Recorded data:
:::::

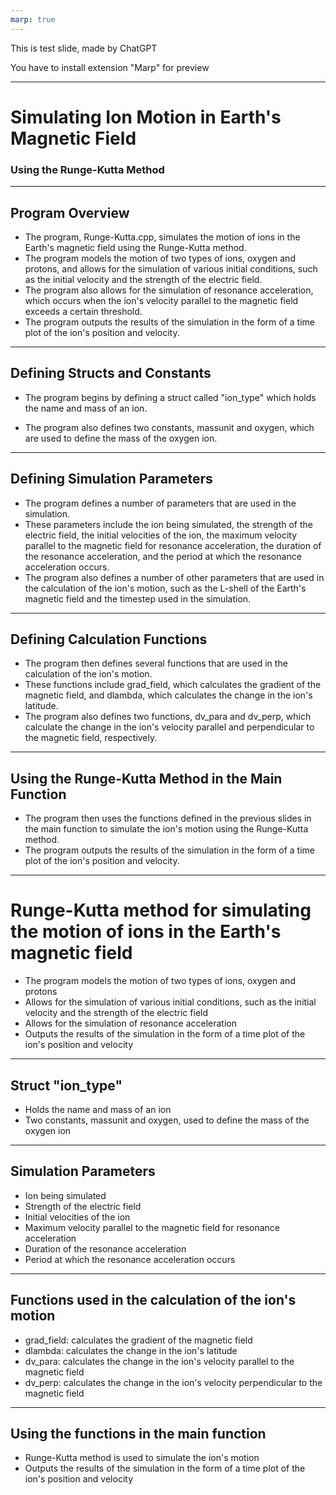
 ```yaml
---
marp: true
---
```


This is test slide, made by ChatGPT

You have to install extension "Marp" for preview

---

# Simulating Ion Motion in Earth's Magnetic Field
### Using the Runge-Kutta Method

---

## Program Overview

- The program, Runge-Kutta.cpp, simulates the motion of ions in the Earth's magnetic field using the Runge-Kutta method.
- The program models the motion of two types of ions, oxygen and protons, and allows for the simulation of various initial conditions, such as the initial velocity and the strength of the electric field.
- The program also allows for the simulation of resonance acceleration, which occurs when the ion's velocity parallel to the magnetic field exceeds a certain threshold.
- The program outputs the results of the simulation in the form of a time plot of the ion's position and velocity.

---

## Defining Structs and Constants

- The program begins by defining a struct called "ion_type" which holds the name and mass of an ion.

- The program also defines two constants, massunit and oxygen, which are used to define the mass of the oxygen ion.

---

## Defining Simulation Parameters

- The program defines a number of parameters that are used in the simulation.
- These parameters include the ion being simulated, the strength of the electric field, the initial velocities of the ion, the maximum velocity parallel to the magnetic field for resonance acceleration, the duration of the resonance acceleration, and the period at which the resonance acceleration occurs.
- The program also defines a number of other parameters that are used in the calculation of the ion's motion, such as the L-shell of the Earth's magnetic field and the timestep used in the simulation.

---

## Defining Calculation Functions

- The program then defines several functions that are used in the calculation of the ion's motion.
- These functions include grad_field, which calculates the gradient of the magnetic field, and dlambda, which calculates the change in the ion's latitude.
- The program also defines two functions, dv_para and dv_perp, which calculate the change in the ion's velocity parallel and perpendicular to the magnetic field, respectively.

---

## Using the Runge-Kutta Method in the Main Function

- The program then uses the functions defined in the previous slides in the main function to simulate the ion's motion using the Runge-Kutta method.
- The program outputs the results of the simulation in the form of a time plot of the ion's position and velocity.

--- 

# Runge-Kutta method for simulating the motion of ions in the Earth's magnetic field

- The program models the motion of two types of ions, oxygen and protons
- Allows for the simulation of various initial conditions, such as the initial velocity and the strength of the electric field
- Allows for the simulation of resonance acceleration
- Outputs the results of the simulation in the form of a time plot of the ion's position and velocity

---

## Struct "ion_type"
- Holds the name and mass of an ion
- Two constants, massunit and oxygen, used to define the mass of the oxygen ion

---

## Simulation Parameters
- Ion being simulated
- Strength of the electric field
- Initial velocities of the ion
- Maximum velocity parallel to the magnetic field for resonance acceleration
- Duration of the resonance acceleration
- Period at which the resonance acceleration occurs

---

## Functions used in the calculation of the ion's motion
- grad_field: calculates the gradient of the magnetic field
- dlambda: calculates the change in the ion's latitude
- dv_para: calculates the change in the ion's velocity parallel to the magnetic field
- dv_perp: calculates the change in the ion's velocity perpendicular to the magnetic field

---

## Using the functions in the main function
- Runge-Kutta method is used to simulate the ion's motion
- Outputs the results of the simulation in the form of a time plot of the ion's position and velocity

:::::

Read the records above. Show each line that has the string "include".

- These parameters include the ion being simulated, the strength of the electric field, the initial velocities of the ion, the maximum velocity parallel to the magnetic field for resonance acceleration, the duration of the resonance acceleration, and the period at which the resonance acceleration occurs.
- These functions include grad_field, which calculates the gradient of the magnetic field, and dlambda, which calculates the change in the ion's latitude.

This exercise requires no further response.